It's funny living in LA. It's actually funny living in a place that you are not used to, did not grow up in, and don't entirely understand. I can say, that I am starting to learn about this place and it is making me think about what I want my life to look like. One thing that is extremely hard to miss is the "Hollywood mentality." I am so incredibly close to it out here, I can't help but to ponder what it's all about. We are constantly exposed to the media. TV shows, magazines, tabloids, billboards; it seems that it is always being pushed in our face. However, if I may make a huge/general sweeping statement, I would say that America on the whole (or what is being pushed in our face anyway) is missing "it." It seems that so many people think that life, love and happiness is all rolled into one thing: money, fame and fortune. I tend to think that it is entirely opposite.
Its interesting how certain messages in life come to you at the exact moment you need them, and it always seems that they tend to get louder and louder every time they speak to you. If you have no idea what I mean or am talking about, let me explain. It is no secret that there are multiple stories (eh hem, Sandra Bullock/Jesse James, Tiger Woods, Brad Pitt) about infidelity, divorce, deceit and unfaithfulness in the media. It seems that every week there is a new couple that TV shows and magazines focus on; who cheated, who stole, who broke someone's heart, etc. What the heck is going on? Why are people doing such hurtful awful things? I started thinking about this, way back when all of the madness seemed to call out to me in some way in my own life as well.
I recently attended a church service in where the sermon talked about how many husbands and wives get divorced every year and that we are "missing it." About a week later, a friend recently told me that over 200,000 marriages will end every year before the first two years. And just the other day, I read an article in Psychology Today talking about marriage, expectations, love and our association to it and that we have it a bit backwards. I am starting to see a pattern and a trend, something that the vast majority of Americans tend to miss (I think).
I am beginning to realize that love, marriage and family is not what you see in the movies. It is not what you see on TV. It is not perfect, but actually completely imperfect, which is the biggest paradox of all. Our generation has been tricked. We have set ourselves up with crazy expectations and standards for our mates and our lives. The beautiful romantic movies and love stories we read about have us believing in perfect love. You see, before we even meet the person of our dreams, we have already clearly defined their roles and what they are going to do for us. We have outlined how they are going to fill our needs and live up to our expectations. SHAME ON US! How does this concept allow any two people to ever create anything together that is not located in the tiny box that we have created? We might not even know we have met the person of our dreams because we are too busy trying to match them up to the person we created in our heads. I think it all comes down to expectations.

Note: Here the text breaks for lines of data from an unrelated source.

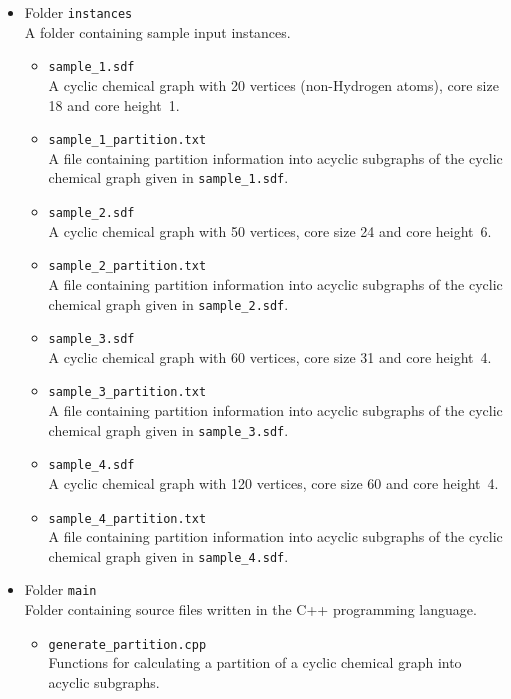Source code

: \documentclass[11pt,titlepage,dvipdfmx,twoside]{book}
\begin{document}
\begin{itemize}
\begin{itemize}
	\item Folder {\tt instances}\\
		A folder containing sample input instances.
		\begin{itemize}
			\item{\tt sample\_1.sdf}\\
			  A cyclic chemical graph with 20 vertices (non-Hydrogen atoms),
			    core size 18 and core height~1.
			\item{\tt sample\_1\_partition.txt}\\
			  A file containing partition information into acyclic subgraphs 
				of the cyclic chemical graph given in {\tt sample\_1.sdf}.
			\item{\tt sample\_2.sdf}\\
			  A cyclic chemical graph with 50 vertices, 
			    core size 24 and core height~6.
			\item{\tt sample\_2\_partition.txt}\\
			  A file containing partition information into acyclic subgraphs 
				of the cyclic chemical graph given in {\tt sample\_2.sdf}.
			\item{\tt sample\_3.sdf}\\
			  A cyclic chemical graph with 60 vertices, 
			    core size 31 and core height~4.
			\item{\tt sample\_3\_partition.txt}\\
			  A file containing partition information into acyclic subgraphs 
				of the cyclic chemical graph given in {\tt sample\_3.sdf}.
			\item{\tt sample\_4.sdf}\\
			  A cyclic chemical graph with 120 vertices, 
			    core size 60 and core height~4.
			\item{\tt sample\_4\_partition.txt}\\
			  A file containing partition information into acyclic subgraphs 
				of the cyclic chemical graph given in {\tt sample\_4.sdf}.
		\end{itemize}
    \item Folder {\tt main}\\
	    Folder containing source files written in the C++ programming language.
	    \begin{itemize}
		    \item{ \tt generate\_partition.cpp}\\
			    Functions for calculating a partition of a cyclic chemical graph into
			    acyclic subgraphs.
			    

\end{itemize}
\end{itemize}
\end{itemize}
\end{document}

I am someone who LOVES to look forward to things. I create these exciting little experiences in my head that I play out before even really experiencing them. Its fun, it gets me through my day, and I thrive on the enthusiasm of it. I am realizing, however, it is unrealistic to expect people in my life to live up to this tiny world that exists in my head.
So, what is my point? Each of us are different, and that is what makes love, life and creating life with someone so beautiful and mysterious. We don't know what is around the corner, and we cannot expect that our partners will know either. We need to communicate from a place of indifference with people, with a calm curiosity for another point of view, and appreciate that they come from a different place. This is how we grow and learn to become better people. Recognize that the only person who knows what you need, is YOU. Remember that you have all the tools to fill every need that you have, and the rest is all the icing.
Someone once told me that we shouldn't take life too seriously because none of us make it out alive anyway. At the end of it all, I want to look back on a beautiful, unexpected, mysterious dance that I created with the people and person that I love and the pieces of life I took from each one. We are the only ones in charge of our own happiness, and everyday it is a choice.
My choice is to journey on, love from a place that is completely selfless and expect only the unexpected.